Ecoutes Sarkozy : la justice annule des actes d'enquête

Le service METRONEWS
Publié le 9 mai 2016 à 15h26
Ecoutes Sarkozy : la justice annule des actes d'enquête

ECOUTES - La justice a annulé les actes de l'enquête qui vaut à Nicolas Sarkozy et Thierry Herzog d'être mis en examen pour des soupçons de corruption d'un magistrat.

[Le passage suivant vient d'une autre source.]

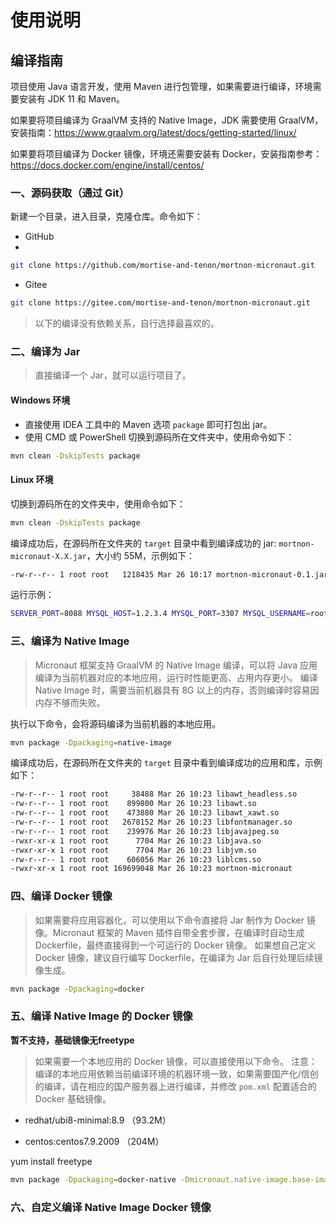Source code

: # 使用说明

## 编译指南

项目使用 Java 语言开发，使用 Maven 进行包管理，如果需要进行编译，环境需要安装有 JDK 11 和 Maven。

如果要将项目编译为 GraalVM 支持的 Native Image，JDK 需要使用 GraalVM，安装指南：https://www.graalvm.org/latest/docs/getting-started/linux/

如果要将项目编译为 Docker 镜像，环境还需要安装有 Docker，安装指南参考：https://docs.docker.com/engine/install/centos/

### 一、源码获取（通过 Git）

新建一个目录，进入目录，克隆仓库。命令如下：

- GitHub
- 
```bash
git clone https://github.com/mortise-and-tenon/mortnon-micronaut.git
```

- Gitee

```bash
git clone https://gitee.com/mortise-and-tenon/mortnon-micronaut.git
```

> 以下的编译没有依赖关系，自行选择最喜欢的。

### 二、编译为 Jar

> 直接编译一个 Jar，就可以运行项目了。

#### Windows 环境

- 直接使用 IDEA 工具中的 Maven 选项 `package` 即可打包出 jar。
- 使用 CMD 或 PowerShell 切换到源码所在文件夹中，使用命令如下：

```bash
mvn clean -DskipTests package
```

#### Linux 环境

切换到源码所在的文件夹中，使用命令如下：

```bash
mvn clean -DskipTests package
```

编译成功后，在源码所在文件夹的 `target` 目录中看到编译成功的 jar: `mortnon-micronaut-X.X.jar`，大小约 55M，示例如下：

```bash
-rw-r--r-- 1 root root   1218435 Mar 26 10:17 mortnon-micronaut-0.1.jar
```

运行示例：

```bash
SERVER_PORT=8088 MYSQL_HOST=1.2.3.4 MYSQL_PORT=3307 MYSQL_USERNAME=root MYSQL_PASSWORD=mortnon_micronaut java -jar mortnon-micronaut-0.1.jar
```

### 三、编译为 Native Image

> Micronaut 框架支持 GraalVM 的 Native Image 编译，可以将 Java 应用编译为当前机器对应的本地应用，运行时性能更高、占用内存更小。
> 编译 Native Image 时，需要当前机器具有 8G 以上的内存，否则编译时容易因内存不够而失败。

执行以下命令，会将源码编译为当前机器的本地应用。

```bash
mvn package -Dpackaging=native-image
```

编译成功后，在源码所在文件夹的 `target` 目录中看到编译成功的应用和库，示例如下：

```bash
-rw-r--r-- 1 root root     38488 Mar 26 10:23 libawt_headless.so
-rw-r--r-- 1 root root    899800 Mar 26 10:23 libawt.so
-rw-r--r-- 1 root root    473880 Mar 26 10:23 libawt_xawt.so
-rw-r--r-- 1 root root   2678152 Mar 26 10:23 libfontmanager.so
-rw-r--r-- 1 root root    239976 Mar 26 10:23 libjavajpeg.so
-rwxr-xr-x 1 root root      7704 Mar 26 10:23 libjava.so
-rwxr-xr-x 1 root root      7704 Mar 26 10:23 libjvm.so
-rw-r--r-- 1 root root    606056 Mar 26 10:23 liblcms.so
-rwxr-xr-x 1 root root 169699048 Mar 26 10:23 mortnon-micronaut
```

### 四、编译 Docker 镜像

> 如果需要将应用容器化，可以使用以下命令直接将 Jar 制作为 Docker 镜像。Micronaut 框架的 Maven 插件自带全套步骤，在编译时自动生成 Dockerfile，最终直接得到一个可运行的 Docker 镜像。
> 如果想自己定义 Docker 镜像，建议自行编写 Dockerfile，在编译为 Jar 后自行处理后续镜像生成。 

```bash
mvn package -Dpackaging=docker
```

### 五、编译 Native Image 的 Docker 镜像

**暂不支持，基础镜像无freetype**

> 如果需要一个本地应用的 Docker 镜像，可以直接使用以下命令。
> 注意：编译的本地应用依赖当前编译环境的机器环境一致，如果需要国产化/信创的编译，请在相应的国产服务器上进行编译，并修改 `pom.xml` 配置适合的 Docker 基础镜像。

- redhat/ubi8-minimal:8.9 （93.2M）

- centos:centos7.9.2009 （204M）

yum install freetype


```bash
mvn package -Dpackaging=docker-native -Dmicronaut.native-image.base-image-run=ubi8:free
```

### 六、自定义编译 Native Image Docker 镜像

Des actes de l'enquête qui vaut à Nicolas Sarkozy et Thierry Herzog d'être mis en examen pour des soupçons de corruption d'un magistrat ont été annulés. C'est ce qu'ont annoncé leurs avocats, qui réclament de nouvelles auditions de leurs clients. La cour d'appel de Paris a notamment annulé les convocations et les auditions de M. Sarkozy et Me Herzog en octobre et novembre 2015, durant lesquelles ils n'avaient pas répondu aux questions des juges, ont déclaré Mes Jacqueline Laffont, Pierre Haïk et Philippe Dehapiot. Cela rend à leurs yeux de nouvelles convocations obligatoires, alors que les juges d'instruction avaient clos leurs investigations en février. 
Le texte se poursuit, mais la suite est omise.